Does anyone know what might be causing this and/or how to make it work?
EDIT
In response to kvark's comments, here is the model rendered without any normal/lighting calculations to show all triangles being rendered.
And here is the model shading with the normals used for colors. I believe the problem has been found! Now the reason is why it is being rendered like this and how to solve it? Suggestions are welcome!
SOLUTION
Well everyone the problem has been solved! Thanks to kvark for all his helpful insight that has definitely helped my programming practice but I'm afraid the answer comes from me being a MASSIVE tit... I had an error in the display() function of my code that set the glNormalPointer offset to a random value. It used to be this:
gl.glEnableClientState(GL.GL_NORMAL_ARRAY);
gl.glBindBuffer(GL.GL_ARRAY_BUFFER, getNormalsBufferObject());
gl.glNormalPointer(GL.GL_FLOAT, 0, getNormalsBufferObject());
But should have been this:
gl.glEnableClientState(GL.GL_NORMAL_ARRAY);
gl.glBindBuffer(GL.GL_ARRAY_BUFFER, getNormalsBufferObject());
gl.glNormalPointer(GL.GL_FLOAT, 0, 0);
So I guess this is a lesson. NEVER mindlessly Ctrl+C and Ctrl+V code to save time on a Friday afternoon AND... When you're sure the part of the code you're looking at is right, the problem is probably somewhere else!
What is your P matrix? (I suppose it's a world->camera view transform).
vNormal = normal4*modelRotationMatrix; Why did you change the order of arguments? Doing that you are multiplying the normal by inversed rotation, what you don't really want. Use the standard order instead (modelRotationMatrix * normal4)

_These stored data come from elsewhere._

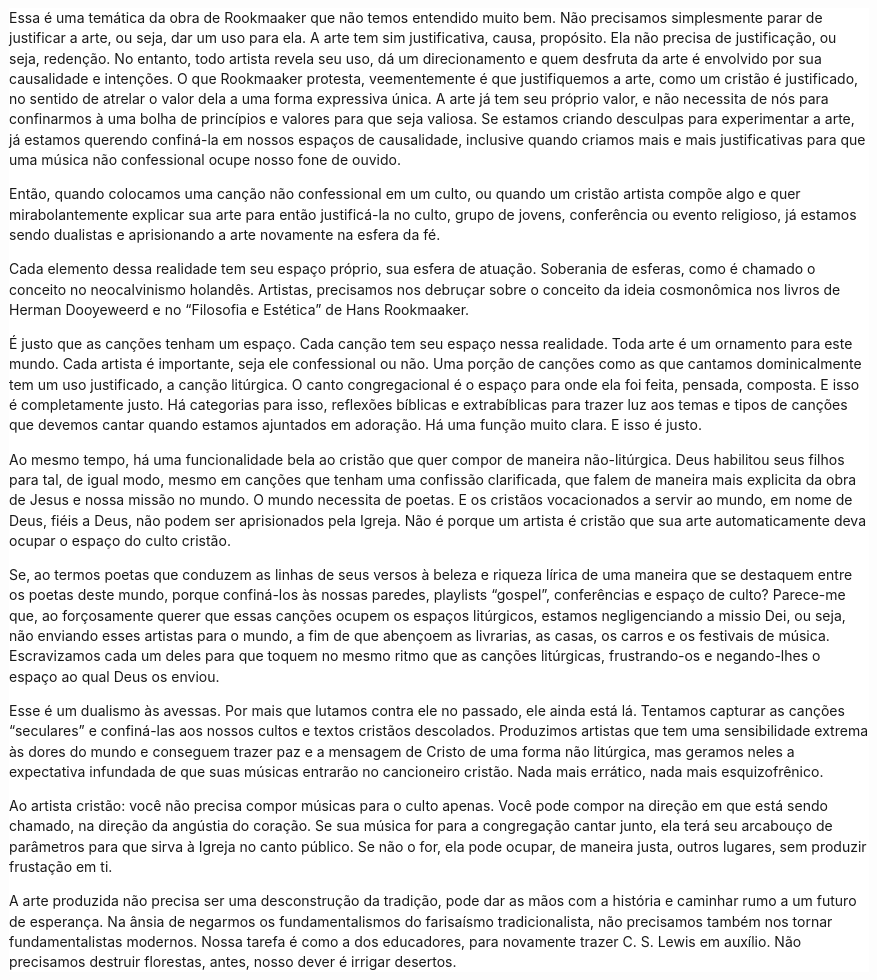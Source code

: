 Essa é uma temática da obra de Rookmaaker que não temos entendido muito bem. Não precisamos simplesmente parar de justificar a arte, ou seja, dar um uso para ela. A arte tem sim justificativa, causa, propósito. Ela não precisa de justificação, ou seja, redenção. No entanto, todo artista revela seu uso, dá um direcionamento e quem desfruta da arte é envolvido por sua causalidade e intenções. O que Rookmaaker protesta, veementemente é que justifiquemos a arte, como um cristão é justificado, no sentido de atrelar o valor dela a uma forma expressiva única. A arte já tem seu próprio valor, e não necessita de nós para confinarmos à uma bolha de princípios e valores para que seja valiosa. Se estamos criando desculpas para experimentar a arte, já estamos querendo confiná-la em nossos espaços de causalidade, inclusive quando criamos mais e mais justificativas para que uma música não confessional ocupe nosso fone de ouvido.

Então, quando colocamos uma canção não confessional em um culto, ou quando um cristão artista compõe algo e quer mirabolantemente explicar sua arte para então justificá-la no culto, grupo de jovens, conferência ou evento religioso, já estamos sendo dualistas e aprisionando a arte novamente na esfera da fé.

Cada elemento dessa realidade tem seu espaço próprio, sua esfera de atuação. Soberania de esferas, como é chamado o conceito no neocalvinismo holandês. Artistas, precisamos nos debruçar sobre o conceito da ideia cosmonômica nos livros de Herman Dooyeweerd e no “Filosofia e Estética” de Hans Rookmaaker.

É justo que as canções tenham um espaço. Cada canção tem seu espaço nessa realidade. Toda arte é um ornamento para este mundo. Cada artista é importante, seja ele confessional ou não. Uma porção de canções como as que cantamos dominicalmente tem um uso justificado, a canção litúrgica. O canto congregacional é o espaço para onde ela foi feita, pensada, composta. E isso é completamente justo. Há categorias para isso, reflexões bíblicas e extrabíblicas para trazer luz aos temas e tipos de canções que devemos cantar quando estamos ajuntados em adoração. Há uma função muito clara. E isso é justo.

Ao mesmo tempo, há uma funcionalidade bela ao cristão que quer compor de maneira não-litúrgica. Deus habilitou seus filhos para tal, de igual modo, mesmo em canções que tenham uma confissão clarificada, que falem de maneira mais explicita da obra de Jesus e nossa missão no mundo. O mundo necessita de poetas. E os cristãos vocacionados a servir ao mundo, em nome de Deus, fiéis a Deus, não podem ser aprisionados pela Igreja. Não é porque um artista é cristão que sua arte automaticamente deva ocupar o espaço do culto cristão.

Se, ao termos poetas que conduzem as linhas de seus versos à beleza e riqueza lírica de uma maneira que se destaquem entre os poetas deste mundo, porque confiná-los às nossas paredes, playlists “gospel”, conferências e espaço de culto? Parece-me que, ao forçosamente querer que essas canções ocupem os espaços litúrgicos, estamos negligenciando a missio Dei, ou seja, não enviando esses artistas para o mundo, a fim de que abençoem as livrarias, as casas, os carros e os festivais de música. Escravizamos cada um deles para que toquem no mesmo ritmo que as canções litúrgicas, frustrando-os e negando-lhes o espaço ao qual Deus os enviou.

Esse é um dualismo às avessas. Por mais que lutamos contra ele no passado, ele ainda está lá. Tentamos capturar as canções “seculares” e confiná-las aos nossos cultos e textos cristãos descolados. Produzimos artistas que tem uma sensibilidade extrema às dores do mundo e conseguem trazer paz e a mensagem de Cristo de uma forma não litúrgica, mas geramos neles a expectativa infundada de que suas músicas entrarão no cancioneiro cristão. Nada mais errático, nada mais esquizofrênico.

Ao artista cristão: você não precisa compor músicas para o culto apenas. Você pode compor na direção em que está sendo chamado, na direção da angústia do coração. Se sua música for para a congregação cantar junto, ela terá seu arcabouço de parâmetros para que sirva à Igreja no canto público. Se não o for, ela pode ocupar, de maneira justa, outros lugares, sem produzir frustação em ti.

A arte produzida não precisa ser uma desconstrução da tradição, pode dar as mãos com a história e caminhar rumo a um futuro de esperança. Na ânsia de negarmos os fundamentalismos do farisaísmo tradicionalista, não precisamos também nos tornar fundamentalistas modernos. Nossa tarefa é como a dos educadores, para novamente trazer C. S. Lewis em auxílio. Não precisamos destruir florestas, antes, nosso dever é irrigar desertos.
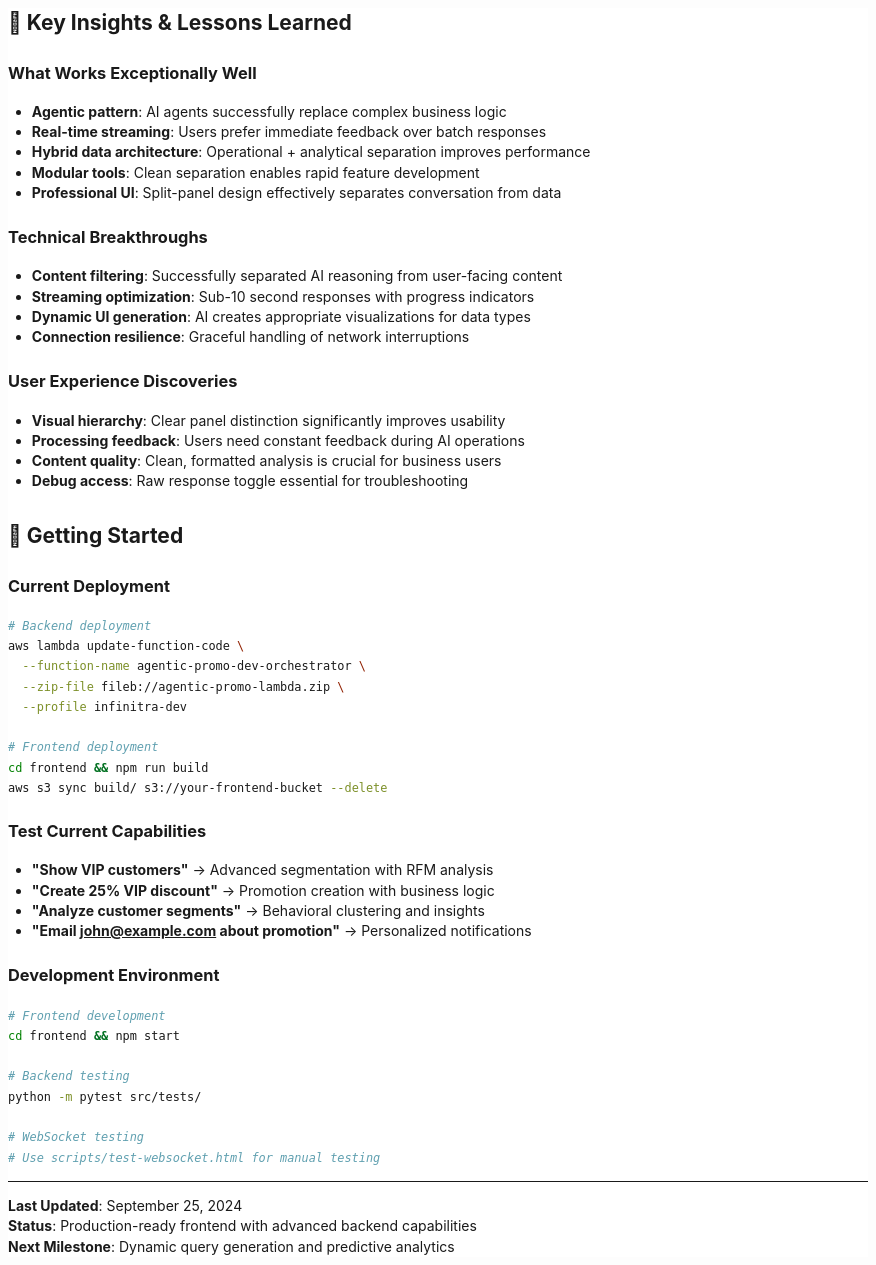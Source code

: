 ## 🎯 Key Insights & Lessons Learned

### **What Works Exceptionally Well**
- **Agentic pattern**: AI agents successfully replace complex business logic
- **Real-time streaming**: Users prefer immediate feedback over batch responses
- **Hybrid data architecture**: Operational + analytical separation improves performance
- **Modular tools**: Clean separation enables rapid feature development
- **Professional UI**: Split-panel design effectively separates conversation from data

### **Technical Breakthroughs**
- **Content filtering**: Successfully separated AI reasoning from user-facing content
- **Streaming optimization**: Sub-10 second responses with progress indicators
- **Dynamic UI generation**: AI creates appropriate visualizations for data types
- **Connection resilience**: Graceful handling of network interruptions

### **User Experience Discoveries**
- **Visual hierarchy**: Clear panel distinction significantly improves usability
- **Processing feedback**: Users need constant feedback during AI operations
- **Content quality**: Clean, formatted analysis is crucial for business users
- **Debug access**: Raw response toggle essential for troubleshooting

## 🚀 Getting Started

### **Current Deployment**
```bash
# Backend deployment
aws lambda update-function-code \
  --function-name agentic-promo-dev-orchestrator \
  --zip-file fileb://agentic-promo-lambda.zip \
  --profile infinitra-dev

# Frontend deployment
cd frontend && npm run build
aws s3 sync build/ s3://your-frontend-bucket --delete
```

### **Test Current Capabilities**
- **"Show VIP customers"** → Advanced segmentation with RFM analysis
- **"Create 25% VIP discount"** → Promotion creation with business logic
- **"Analyze customer segments"** → Behavioral clustering and insights
- **"Email john@example.com about promotion"** → Personalized notifications

### **Development Environment**
```bash
# Frontend development
cd frontend && npm start

# Backend testing
python -m pytest src/tests/

# WebSocket testing
# Use scripts/test-websocket.html for manual testing
```

---

**Last Updated**: September 25, 2024  
**Status**: Production-ready frontend with advanced backend capabilities  
**Next Milestone**: Dynamic query generation and predictive analytics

vViewVec = tempCameraPos - pos. This is entirely incorrect. pos is your vertex in the homogeneous clip-space, while tempCameraPos is in world space (I suppose). You need to have the result in the same space as your normal is (world space), so use world-space vertex position (modelTranslationMatrix * modelRotationMatrix * modelScaleMatrix * gl_Vertex) for this equation.

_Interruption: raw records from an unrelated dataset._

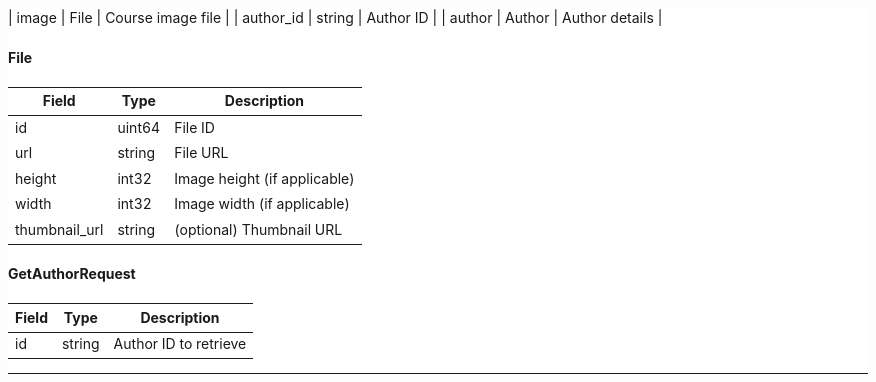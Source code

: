 | image             | File      | Course image file                              |
| author_id         | string    | Author ID                                      |
| author            | Author    | Author details                                 |

#### File

| Field         | Type      | Description                                      |
|---------------|-----------|--------------------------------------------------|
| id            | uint64    | File ID                                          |
| url           | string    | File URL                                         |
| height        | int32     | Image height (if applicable)                     |
| width         | int32     | Image width (if applicable)                      |
| thumbnail_url | string    | (optional) Thumbnail URL                         |

#### GetAuthorRequest

| Field | Type   | Description                |
|-------|--------|----------------------------|
| id    | string | Author ID to retrieve      |

---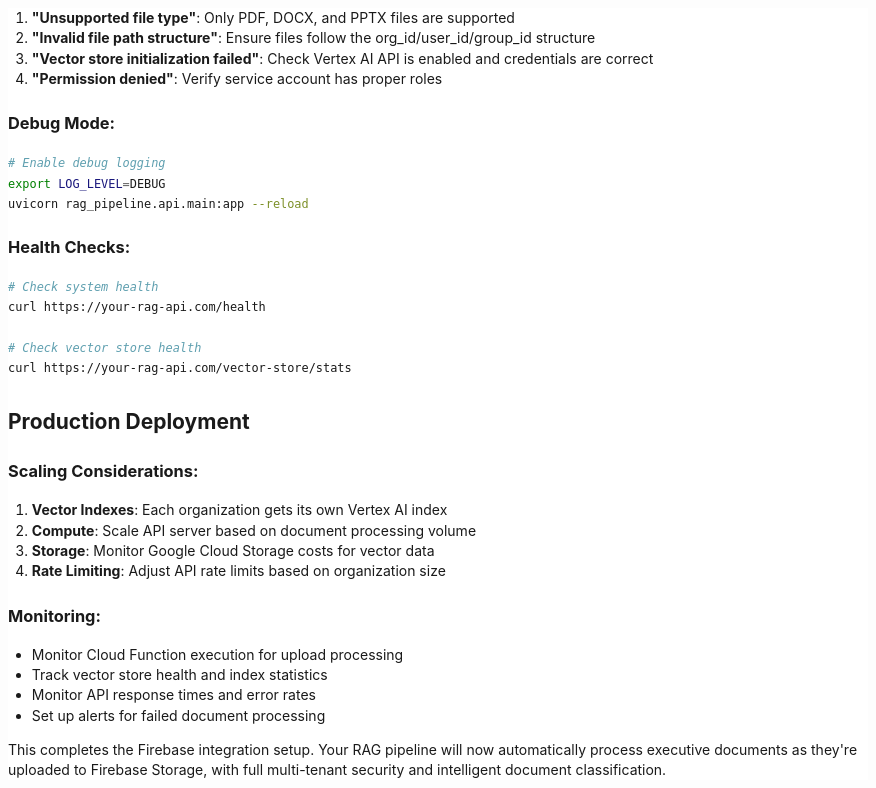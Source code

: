 1. **"Unsupported file type"**: Only PDF, DOCX, and PPTX files are supported
2. **"Invalid file path structure"**: Ensure files follow the org_id/user_id/group_id structure
3. **"Vector store initialization failed"**: Check Vertex AI API is enabled and credentials are correct
4. **"Permission denied"**: Verify service account has proper roles

### Debug Mode:

```bash
# Enable debug logging
export LOG_LEVEL=DEBUG
uvicorn rag_pipeline.api.main:app --reload
```

### Health Checks:

```bash
# Check system health
curl https://your-rag-api.com/health

# Check vector store health
curl https://your-rag-api.com/vector-store/stats
```

## Production Deployment

### Scaling Considerations:

1. **Vector Indexes**: Each organization gets its own Vertex AI index
2. **Compute**: Scale API server based on document processing volume
3. **Storage**: Monitor Google Cloud Storage costs for vector data
4. **Rate Limiting**: Adjust API rate limits based on organization size

### Monitoring:

- Monitor Cloud Function execution for upload processing
- Track vector store health and index statistics  
- Monitor API response times and error rates
- Set up alerts for failed document processing

This completes the Firebase integration setup. Your RAG pipeline will now automatically process executive documents as they're uploaded to Firebase Storage, with full multi-tenant security and intelligent document classification.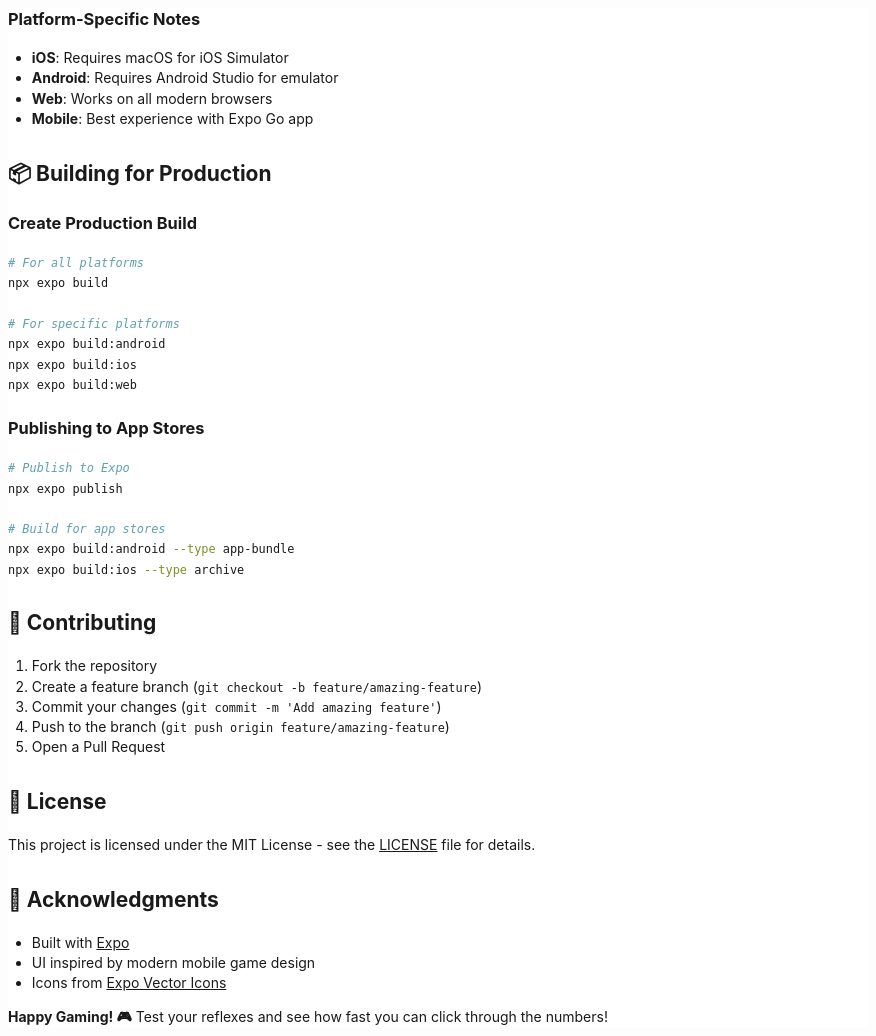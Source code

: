 ### Platform-Specific Notes

- **iOS**: Requires macOS for iOS Simulator
- **Android**: Requires Android Studio for emulator
- **Web**: Works on all modern browsers
- **Mobile**: Best experience with Expo Go app

## 📦 Building for Production

### Create Production Build
```bash
# For all platforms
npx expo build

# For specific platforms
npx expo build:android
npx expo build:ios
npx expo build:web
```

### Publishing to App Stores
```bash
# Publish to Expo
npx expo publish

# Build for app stores
npx expo build:android --type app-bundle
npx expo build:ios --type archive
```

## 🤝 Contributing

1. Fork the repository
2. Create a feature branch (`git checkout -b feature/amazing-feature`)
3. Commit your changes (`git commit -m 'Add amazing feature'`)
4. Push to the branch (`git push origin feature/amazing-feature`)
5. Open a Pull Request

## 📄 License

This project is licensed under the MIT License - see the [LICENSE](LICENSE) file for details.

## 🙏 Acknowledgments

- Built with [Expo](https://expo.dev/)
- UI inspired by modern mobile game design
- Icons from [Expo Vector Icons](https://icons.expo.fyi/)


**Happy Gaming! 🎮** Test your reflexes and see how fast you can click through the numbers!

You seem to be mixing GL versions a bit? You are passing the matrices manually via uniforms, but use fixed function to pass vertex attributes. Hm. Anyway...
I sincerely don't like what you're doing to your normals. Have a look:
vec4 normal4 = vec4(gl_Normal.x,gl_Normal.y,gl_Normal.z,0);
vNormal = normal4*modelRotationMatrix;
A normal only stores directional data, why use a vec4 for it? I believe it's more elegant to just use just vec3. Furthermore, look what happens next- you multiply the normal by the 4x4 model rotation matrix... And additionally your normal's fourth cordinate is equal to 0, so it's not a correct vector in homogenous coordinates. I'm not sure that's the main problem here, but I wouldn't be surprised if that multiplication would give you rubbish.

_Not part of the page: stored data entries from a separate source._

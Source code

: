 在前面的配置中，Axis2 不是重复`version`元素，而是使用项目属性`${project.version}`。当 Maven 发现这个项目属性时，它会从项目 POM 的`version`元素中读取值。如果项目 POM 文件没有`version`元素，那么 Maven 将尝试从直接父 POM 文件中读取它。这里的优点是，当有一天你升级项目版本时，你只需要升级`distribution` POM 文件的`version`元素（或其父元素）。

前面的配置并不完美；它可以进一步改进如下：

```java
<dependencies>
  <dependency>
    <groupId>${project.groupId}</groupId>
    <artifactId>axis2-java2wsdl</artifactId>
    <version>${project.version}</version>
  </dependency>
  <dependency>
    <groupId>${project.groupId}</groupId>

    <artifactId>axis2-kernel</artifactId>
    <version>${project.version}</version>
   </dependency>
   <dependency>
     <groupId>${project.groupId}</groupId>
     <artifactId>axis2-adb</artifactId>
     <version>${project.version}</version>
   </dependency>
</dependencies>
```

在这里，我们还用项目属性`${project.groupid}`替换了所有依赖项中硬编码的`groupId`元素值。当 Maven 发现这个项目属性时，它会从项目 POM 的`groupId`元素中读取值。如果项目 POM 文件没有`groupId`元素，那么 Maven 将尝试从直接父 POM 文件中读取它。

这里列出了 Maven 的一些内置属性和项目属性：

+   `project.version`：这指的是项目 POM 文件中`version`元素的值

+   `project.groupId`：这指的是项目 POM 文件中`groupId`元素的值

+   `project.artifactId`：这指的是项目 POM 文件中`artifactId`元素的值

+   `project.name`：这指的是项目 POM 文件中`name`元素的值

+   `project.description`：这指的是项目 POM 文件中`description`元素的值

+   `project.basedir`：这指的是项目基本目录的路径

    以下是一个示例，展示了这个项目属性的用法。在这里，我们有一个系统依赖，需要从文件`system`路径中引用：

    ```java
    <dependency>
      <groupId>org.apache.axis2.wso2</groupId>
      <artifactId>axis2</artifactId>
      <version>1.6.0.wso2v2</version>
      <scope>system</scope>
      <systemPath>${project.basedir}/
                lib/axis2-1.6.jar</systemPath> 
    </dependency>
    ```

The standard way to transform normals is to multiply a vec3 by the 3x3 submatrix of the model-view matrix (since you're only interested in the orientation, not the translation). Well, precisely, the "correctest" approach is to use the inverse transpose of that 3x3 submatrix (this gets important when you have scaling). In old OpenGL versions you had it precalculated as gl_NormalMatrix.
So instead of the above, you should use something like
// (...)
varying vec3 vNormal;
// (...)
mat3 normalMatrix = transpose(inverse(mat3(modelRotationMatrix)));
// or if you don't need scaling, this one should work too-
mat3 normalMatrix = mat3(modelRotationMatrix);
vNormal = gl_Normal*normalMatrix;
That's certainly one thing to fix in your code - I hope it solves your problem.